WHAT IS NEEDED: From the entries below, copy every line holding the word "query".

Segment Start: DATASET ENTRIES

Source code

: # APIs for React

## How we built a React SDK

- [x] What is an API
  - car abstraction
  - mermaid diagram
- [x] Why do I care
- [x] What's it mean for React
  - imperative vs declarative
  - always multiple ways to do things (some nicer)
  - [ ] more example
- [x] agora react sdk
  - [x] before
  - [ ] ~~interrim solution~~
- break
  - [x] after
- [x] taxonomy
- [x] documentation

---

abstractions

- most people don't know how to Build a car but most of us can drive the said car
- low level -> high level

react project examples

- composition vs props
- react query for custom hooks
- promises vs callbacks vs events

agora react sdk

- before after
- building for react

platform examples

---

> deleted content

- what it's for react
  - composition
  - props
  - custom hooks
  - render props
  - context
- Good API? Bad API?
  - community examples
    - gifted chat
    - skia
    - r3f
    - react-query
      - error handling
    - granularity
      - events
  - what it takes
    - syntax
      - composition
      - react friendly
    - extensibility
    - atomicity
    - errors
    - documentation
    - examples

Segment End: DATASET ENTRIES
Segment Start: DATASET ENTRIES

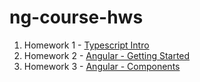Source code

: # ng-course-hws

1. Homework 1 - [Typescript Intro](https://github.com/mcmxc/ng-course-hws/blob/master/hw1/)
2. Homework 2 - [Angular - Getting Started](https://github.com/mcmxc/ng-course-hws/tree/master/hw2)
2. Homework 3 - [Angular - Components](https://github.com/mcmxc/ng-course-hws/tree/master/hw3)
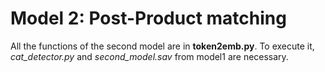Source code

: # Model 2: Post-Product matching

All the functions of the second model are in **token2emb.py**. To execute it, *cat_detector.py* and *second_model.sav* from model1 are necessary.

Segment End: DATASET ENTRIES

FINISHED TASK:
- react query for custom hooks
    - react-query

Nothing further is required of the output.